1 large tablespoon of sweet Hungarian Paprika.

1 heaped teaspoon of Marjoram.

Salt and pepper.


Small pot of sour cream

Finely chopped fresh parsley

A few thinly chopped sweet and sour gherkins.

Serve with chosen pasta shapes.


Finely dice onion and clove of garlic (or,for a better sauce, use a food processor or mini chopper to finely chop).

Heat the oil in a large frying pan ; add the onion and garlic and fry very gently, taking care not to overcook. It should stay translucent.

Keep it at a low heat for about ten minutes. When the onion and garlic have soaked up all the oil and are soft and golden, add the pork pieces and brown on all sides.

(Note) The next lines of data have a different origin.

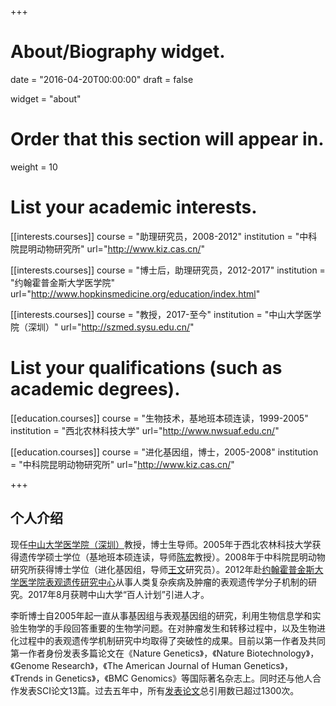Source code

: +++
# About/Biography widget.

date = "2016-04-20T00:00:00"
draft = false

widget = "about"


# Order that this section will appear in.
weight = 10

# List your academic interests.

[[interests.courses]]
  course = "助理研究员，2008-2012"
  institution = "中科院昆明动物研究所"
  url="http://www.kiz.cas.cn/"

[[interests.courses]]
  course = "博士后，助理研究员，2012-2017"
  institution = "约翰霍普金斯大学医学院"
  url="http://www.hopkinsmedicine.org/education/index.html"
  
[[interests.courses]]
  course = "教授，2017-至今"
  institution = "中山大学医学院（深圳）"
  url="http://szmed.sysu.edu.cn/"
  
# List your qualifications (such as academic degrees).
[[education.courses]]
  course = "生物技术，基地班本硕连读，1999-2005"
  institution = "西北农林科技大学"
  url="http://www.nwsuaf.edu.cn/"

[[education.courses]]
  course = "进化基因组，博士，2005-2008"
  institution = "中科院昆明动物研究所"
  url="http://www.kiz.cas.cn/"


+++



## 个人介绍

现任[中山大学医学院（深圳）](http://szmed.sysu.edu.cn/)教授，博士生导师。2005年于西北农林科技大学获得遗传学硕士学位（基地班本硕连读，导师[陈宏](http://dkxy.nwsuaf.edu.cn/szdw/jsyjy/217721.htm)教授）。2008年于中科院昆明动物研究所获得博士学位（进化基因组，导师[王文](http://159.226.149.45/wangw2013/WenWang_Labweb/page0006.htm)研究员）。2012年赴[约翰霍普金斯大学医学院表观遗传研究中心](http://feinberglab.jhu.edu/)从事人类复杂疾病及肿瘤的表观遗传学分子机制的研究。2017年8月获聘中山大学“百人计划”引进人才。

李昕博士自2005年起一直从事基因组与表观基因组的研究，利用生物信息学和实验生物学的手段回答重要的生物学问题。在对肿瘤发生和转移过程中，以及生物进化过程中的表观遗传学机制研究中均取得了突破性的成果。目前以第一作者及共同第一作者身份发表多篇论文在《Nature Genetics》，《Nature Biotechnology》，《Genome Research》，《The American Journal of Human Genetics》，《Trends in Genetics》，《BMC Genomics》等国际著名杂志上。同时还与他人合作发表SCI论文13篇。过去五年中，所有[发表论文](https://scholar.google.com/citations?hl=en&user=aDfP0UoAAAAJ&view_op=list_works&sortby=pubdate)总引用数已超过1300次。


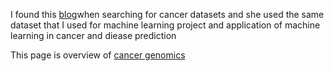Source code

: I found this [blog](https://shiring.github.io/machine_learning/2017/03/31/webinar_code)when searching for cancer datasets and she used the same dataset that I used for machine learning project and application of machine learning in cancer and diease prediction

 This page is overview of [cancer genomics](https://www.cancer.gov/about-nci/organization/ccg/cancer-genomics-overview)
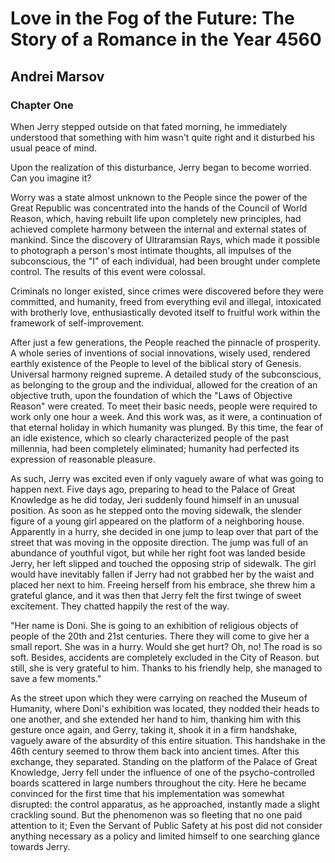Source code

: # Love in the Fog of the Future: The Story of a Romance in the Year 4560

## Andrei Marsov

### Chapter One

When Jerry stepped outside on that fated morning, he immediately understood that something with him wasn't quite right and it disturbed his usual peace of mind.

Upon the realization of this disturbance, Jerry began to become worried. Can you imagine it?

Worry was a state almost unknown to the People since the power of the Great Republic was concentrated into the hands of the Council of World Reason, which, having rebuilt life upon completely new principles, had achieved complete harmony between the internal and external states of mankind. Since the discovery of Ultraramsian Rays, which made it possible to photograph a person's most intimate thoughts, all impulses of the subconscious, the "I" of each individual, had been brought under complete control. The results of this event were colossal.

Criminals no longer existed, since crimes were discovered before they were committed, and humanity, freed from everything evil and illegal, intoxicated with brotherly love, enthusiastically devoted itself to fruitful work within the framework of self-improvement.

After just a few generations, the People reached the pinnacle of prosperity. A whole series of inventions of social innovations, wisely used, rendered earthly existence of the People to level of the biblical story of Genesis. Universal harmony reigned supreme. A detailed study of the subconscious, as belonging to the group and the individual, allowed for the creation of an objective truth, upon the foundation of which the "Laws of Objective Reason" were created. To meet their basic needs, people were required to work only one hour a week. And this work was, as it were, a continuation of that eternal holiday in which humanity was plunged. By this time, the fear of an idle existence, which so clearly characterized people of the past millennia, had been completely eliminated; humanity had perfected its expression of reasonable pleasure.

As such, Jerry was excited even if only vaguely aware of what was going to happen next. Five days ago, preparing to head to the Palace of Great Knowledge as he did today, Jeri suddenly found himself in an unusual position. As soon as he stepped onto the moving sidewalk, the slender figure of a young girl appeared on the platform of a neighboring house. Apparently in a hurry, she decided in one jump to leap over that part of the street that was moving in the opposite direction. The jump was full of an abundance of youthful vigot, but while her right foot was landed beside Jerry, her left slipped and touched the opposing strip of sidewalk. The girl would have inevitably fallen if Jerry had not grabbed her by the waist and placed her next to him. Freeing herself from his embrace, she threw him a grateful glance, and it was then that Jerry felt the first twinge of sweet excitement. They chatted happily the rest of the way.

"Her name is Doni. She is going to an exhibition of religious objects of people of the 20th and 21st centuries. There they will come to give her a small report. She was in a hurry. Would she get hurt? Oh, no! The road is so soft. Besides, accidents are completely excluded in the City of Reason. but still, she is very grateful to him. Thanks to his friendly help, she managed to save a few moments."

As the street upon which they were carrying on reached the Museum of Humanity, where Doni's exhibition was located, they nodded their heads to one another, and she extended her hand to him, thanking him with this gesture once again, and Gerry, taking it, shook it in a firm handshake, vaguely aware of the absurdity of this entire situation. This handshake in the 46th century seemed to throw them back into ancient times. After this exchange, they separated. Standing on the platform of the Palace of Great Knowledge, Jerry fell under the influence of one of the psycho-controlled boards scattered in large numbers throughout the city. Here he became convinced for the first time that his implementation was somewhat disrupted: the control apparatus, as he approached, instantly made a slight crackling sound. But the phenomenon was so fleeting that no one paid attention to it; Even the Servant of Public Safety at his post did not consider anything necessary as a policy and limited himself to one searching glance towards Jerry.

Add the Hungarian Paprika and Marjoram and just coat all the pork quickly. Add the tinned tomatoes and stir well to combine all the ingredients. Bring to the boil, add salt and pepper to taste.

Leave to simmer gently with a lid on for about thirty minutes. Take off the lid and test a piece of pork to see if the meat is cooked. If not, put the lid on and leave for another 10 minutes. Be patient, do not rush this point. You need the pork to fall apart when gently pressed.

If the sauce is too watery then remove the lid and cook gently until the sauce thickens to a coating sauce, as this will be served with pasta.

Serve with pasta that has a little bite, so that it still wants to soak up the sauce. Add the Pörköltt on top of the pasta and for a final authentic flourish add a tablespoon of sour cream on top and a sprinkling of finely chopped parsley.